À l’Ouest, sur les plages de Californie, l’esprit du surf insuffle une énergie différente mais tout aussi rebelle. Les sweats amples, les t-shirts ornés de dessins, les baskets déjà marquées par la route ou le sable racontent une histoire d’émancipation. Pendant ce temps, Tokyo expérimente à sa façon : Harajuku devient le centre d’une effervescence urbaine, où l’influence américaine rencontre l’identité japonaise.

Ces influences fondatrices dessinent les contours du streetwear :

  • Skate et surf : la contestation sportive, l’approche décontractée, l’envie de s’affranchir des règles.
  • Hip-hop : la force du collectif, la revendication d’une appartenance et d’une culture propre.
  • New York et Tokyo : laboratoires de création où se mêlent et s’entrechoquent les idées.

De ce brassage naît une mode qui refuse le conformisme. Chaque vêtement, chaque imprimé, chaque coupe porte la trace d’une époque qui revendique la différence. Le streetwear devient une déclaration. D’abord conçu pour celles et ceux que la société préfère ignorer, il transforme la rue en scène de défilé. Peu à peu, la vague gagne l’Europe, infuse Paris, Londres, Milan, Amsterdam. Ce mouvement n’a jamais cessé de se réinventer, brouillant sans cesse la frontière entre style et identité.

Qui peut vraiment être considéré comme le premier créateur de streetwear ?

Les passionnés de mode urbaine s’affrontent encore sur ce point. Deux figures reviennent sans cesse : Shawn Stussy et James Jebbia. Le premier, surfeur californien, imagine la marque Stussy à la fin des années 80. Il commence par apposer sa signature sur des planches, puis sur des t-shirts. L’esprit est là : logo reconnaissable, coupes larges, esthétique empruntée au surf et au skate. Stussy ne cherche pas les honneurs de la haute couture ; il parle à ceux qui vivent la rue intensément.

Pendant ce temps, à New York, James Jebbia inaugure Supreme. Ici, on change de décor : le skate, le hip-hop, l’énergie urbaine deviennent la matière première. Jebbia ne vend pas simplement des vêtements ; il façonne un repère, un lieu de rencontre pour les skateurs et les amateurs de culture urbaine. Supreme se distingue rapidement par son approche communautaire, ses collaborations inattendues et ses choix de distribution aiguisés.

Pour mieux cerner ce duel de pionniers, voici ce qui les distingue :

  • Shawn Stussy : l’avant-garde de la côte Ouest, une marque de fabrique graphique, une inspiration puisée dans le surf et le skate.
  • James Jebbia : new-yorkais, fondateur de Supreme, moteur d’une révolution planétaire du streetwear.

Ce débat ne trouvera sans doute jamais de réponse définitive. Stussy incarne la créativité, Jebbia l’art de fédérer. Aucun ne revendique le statut de « premier ». Le streetwear a grandi dans les croisements, les influences multiples, les réinventions successives, loin d’une histoire simple et linéaire.

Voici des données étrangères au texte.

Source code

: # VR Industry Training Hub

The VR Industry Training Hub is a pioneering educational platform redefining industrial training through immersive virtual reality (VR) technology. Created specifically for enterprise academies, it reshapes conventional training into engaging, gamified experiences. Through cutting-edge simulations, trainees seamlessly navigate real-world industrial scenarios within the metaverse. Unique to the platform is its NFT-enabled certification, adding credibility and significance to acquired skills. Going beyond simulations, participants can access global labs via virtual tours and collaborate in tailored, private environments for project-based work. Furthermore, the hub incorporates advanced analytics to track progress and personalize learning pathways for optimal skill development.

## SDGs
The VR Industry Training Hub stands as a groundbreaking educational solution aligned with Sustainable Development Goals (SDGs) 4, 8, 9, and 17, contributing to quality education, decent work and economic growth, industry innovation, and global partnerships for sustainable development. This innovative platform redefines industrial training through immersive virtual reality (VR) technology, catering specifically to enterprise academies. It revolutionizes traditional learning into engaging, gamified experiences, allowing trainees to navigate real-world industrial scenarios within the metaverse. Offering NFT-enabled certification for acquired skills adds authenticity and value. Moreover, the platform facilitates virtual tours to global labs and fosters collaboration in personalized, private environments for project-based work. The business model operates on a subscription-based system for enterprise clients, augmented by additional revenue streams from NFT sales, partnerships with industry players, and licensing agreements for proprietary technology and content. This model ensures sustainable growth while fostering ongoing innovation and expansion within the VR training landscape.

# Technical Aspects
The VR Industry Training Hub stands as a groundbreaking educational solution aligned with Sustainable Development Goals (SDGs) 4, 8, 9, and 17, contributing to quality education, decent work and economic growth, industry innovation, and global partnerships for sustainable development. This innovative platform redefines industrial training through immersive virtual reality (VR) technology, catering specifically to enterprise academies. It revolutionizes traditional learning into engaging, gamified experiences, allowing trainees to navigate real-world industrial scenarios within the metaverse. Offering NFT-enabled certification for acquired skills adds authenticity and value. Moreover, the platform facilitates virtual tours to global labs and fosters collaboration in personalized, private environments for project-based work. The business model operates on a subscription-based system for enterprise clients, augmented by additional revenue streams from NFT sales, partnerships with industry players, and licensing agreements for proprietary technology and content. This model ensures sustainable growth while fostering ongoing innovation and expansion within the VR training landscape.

Des marques pionnières aux icônes actuelles : comment le streetwear a conquis la mode

L’ascension du streetwear doit beaucoup à l’audace de certaines marques. Nike et Adidas, déjà reines dans le domaine sportif, investissent l’univers urbain et font du vêtement un marqueur d’identité. En collaborant avec des artistes, des skateurs, des musiciens, elles acquièrent une crédibilité nouvelle. À Paris, le collectif Pigalle symbolise cette fusion entre culture locale et esthétique globale.

Sur la scène internationale, des noms comme Virgil Abloh (Off-White), Heron Preston ou Shayne Oliver renversent les codes établis. Virgil Abloh, par exemple, en intégrant la direction artistique de Louis Vuitton homme, bouleverse la tradition en mariant streetwear et luxe. Les cloisons tombent. Sur les podiums de Paris, Milan ou Amsterdam, les sweats à capuche et baskets s’invitent aux côtés des costumes sur-mesure.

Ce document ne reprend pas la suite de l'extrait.